**THE TASK**
Once you have read the listing, retype all of it exactly.
——————————
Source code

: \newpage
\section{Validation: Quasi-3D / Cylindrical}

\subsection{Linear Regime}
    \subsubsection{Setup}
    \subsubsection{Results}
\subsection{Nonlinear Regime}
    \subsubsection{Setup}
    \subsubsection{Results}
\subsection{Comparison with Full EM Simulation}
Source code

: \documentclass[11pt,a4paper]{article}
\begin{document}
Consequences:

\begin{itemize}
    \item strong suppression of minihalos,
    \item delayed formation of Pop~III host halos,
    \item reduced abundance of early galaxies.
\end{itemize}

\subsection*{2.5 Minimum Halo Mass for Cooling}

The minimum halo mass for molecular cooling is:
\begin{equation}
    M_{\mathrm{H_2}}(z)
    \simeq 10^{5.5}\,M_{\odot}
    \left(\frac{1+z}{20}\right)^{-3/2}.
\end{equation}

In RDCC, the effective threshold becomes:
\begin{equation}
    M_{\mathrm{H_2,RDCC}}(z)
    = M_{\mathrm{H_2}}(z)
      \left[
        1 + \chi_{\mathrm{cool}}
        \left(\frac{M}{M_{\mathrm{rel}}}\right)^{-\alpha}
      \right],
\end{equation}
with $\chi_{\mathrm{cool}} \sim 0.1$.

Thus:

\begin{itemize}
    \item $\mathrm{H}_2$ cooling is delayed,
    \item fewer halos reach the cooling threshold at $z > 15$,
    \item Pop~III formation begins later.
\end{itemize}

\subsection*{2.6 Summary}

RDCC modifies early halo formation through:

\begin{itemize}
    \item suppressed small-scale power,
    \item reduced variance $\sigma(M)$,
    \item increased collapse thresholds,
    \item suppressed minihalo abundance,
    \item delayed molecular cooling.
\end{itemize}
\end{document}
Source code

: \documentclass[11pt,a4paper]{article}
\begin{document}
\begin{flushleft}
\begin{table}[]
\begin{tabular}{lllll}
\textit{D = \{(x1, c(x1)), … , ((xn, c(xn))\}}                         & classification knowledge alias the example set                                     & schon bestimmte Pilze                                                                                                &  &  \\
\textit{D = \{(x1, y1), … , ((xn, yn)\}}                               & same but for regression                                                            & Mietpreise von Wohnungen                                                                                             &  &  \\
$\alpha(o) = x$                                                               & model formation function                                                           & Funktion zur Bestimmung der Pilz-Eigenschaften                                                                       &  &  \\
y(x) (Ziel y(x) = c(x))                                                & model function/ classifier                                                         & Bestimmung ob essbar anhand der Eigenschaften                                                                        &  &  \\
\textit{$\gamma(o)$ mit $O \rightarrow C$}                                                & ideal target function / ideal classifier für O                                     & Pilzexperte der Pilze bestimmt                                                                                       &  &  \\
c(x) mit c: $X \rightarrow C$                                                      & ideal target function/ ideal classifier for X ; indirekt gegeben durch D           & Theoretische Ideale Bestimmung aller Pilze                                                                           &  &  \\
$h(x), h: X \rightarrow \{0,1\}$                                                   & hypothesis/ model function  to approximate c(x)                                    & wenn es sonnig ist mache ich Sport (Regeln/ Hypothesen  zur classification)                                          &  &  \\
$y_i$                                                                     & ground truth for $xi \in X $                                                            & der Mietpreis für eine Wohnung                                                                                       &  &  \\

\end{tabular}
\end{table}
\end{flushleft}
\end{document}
——————————
**RESPONSE FOR THIS EXERCISE**
Source code

: \newpage
\section{Validation: Quasi-3D / Cylindrical}

\subsection{Linear Regime}
    \subsubsection{Setup}
    \subsubsection{Results}
\subsection{Nonlinear Regime}
    \subsubsection{Setup}
    \subsubsection{Results}
\subsection{Comparison with Full EM Simulation}
Source code

: \documentclass[11pt,a4paper]{article}
\begin{document}
Consequences:

\begin{itemize}
    \item strong suppression of minihalos,
    \item delayed formation of Pop~III host halos,
    \item reduced abundance of early galaxies.
\end{itemize}

\subsection*{2.5 Minimum Halo Mass for Cooling}

The minimum halo mass for molecular cooling is:
\begin{equation}
    M_{\mathrm{H_2}}(z)
    \simeq 10^{5.5}\,M_{\odot}
    \left(\frac{1+z}{20}\right)^{-3/2}.
\end{equation}

In RDCC, the effective threshold becomes:
\begin{equation}
    M_{\mathrm{H_2,RDCC}}(z)
    = M_{\mathrm{H_2}}(z)
      \left[
        1 + \chi_{\mathrm{cool}}
        \left(\frac{M}{M_{\mathrm{rel}}}\right)^{-\alpha}
      \right],
\end{equation}
with $\chi_{\mathrm{cool}} \sim 0.1$.

Thus:

\begin{itemize}
    \item $\mathrm{H}_2$ cooling is delayed,
    \item fewer halos reach the cooling threshold at $z > 15$,
    \item Pop~III formation begins later.
\end{itemize}

\subsection*{2.6 Summary}

RDCC modifies early halo formation through:

\begin{itemize}
    \item suppressed small-scale power,
    \item reduced variance $\sigma(M)$,
    \item increased collapse thresholds,
    \item suppressed minihalo abundance,
    \item delayed molecular cooling.
\end{itemize}
\end{document}
Source code

: \documentclass[11pt,a4paper]{article}
\begin{document}
\begin{flushleft}
\begin{table}[]
\begin{tabular}{lllll}
\textit{D = \{(x1, c(x1)), … , ((xn, c(xn))\}}                         & classification knowledge alias the example set                                     & schon bestimmte Pilze                                                                                                &  &  \\
\textit{D = \{(x1, y1), … , ((xn, yn)\}}                               & same but for regression                                                            & Mietpreise von Wohnungen                                                                                             &  &  \\
$\alpha(o) = x$                                                               & model formation function                                                           & Funktion zur Bestimmung der Pilz-Eigenschaften                                                                       &  &  \\
y(x) (Ziel y(x) = c(x))                                                & model function/ classifier                                                         & Bestimmung ob essbar anhand der Eigenschaften                                                                        &  &  \\
\textit{$\gamma(o)$ mit $O \rightarrow C$}                                                & ideal target function / ideal classifier für O                                     & Pilzexperte der Pilze bestimmt                                                                                       &  &  \\
c(x) mit c: $X \rightarrow C$                                                      & ideal target function/ ideal classifier for X ; indirekt gegeben durch D           & Theoretische Ideale Bestimmung aller Pilze                                                                           &  &  \\
$h(x), h: X \rightarrow \{0,1\}$                                                   & hypothesis/ model function  to approximate c(x)                                    & wenn es sonnig ist mache ich Sport (Regeln/ Hypothesen  zur classification)                                          &  &  \\
$y_i$                                                                     & ground truth for $xi \in X $                                                            & der Mietpreis für eine Wohnung                                                                                       &  &  \\

\end{tabular}
\end{table}
\end{flushleft}
\end{document}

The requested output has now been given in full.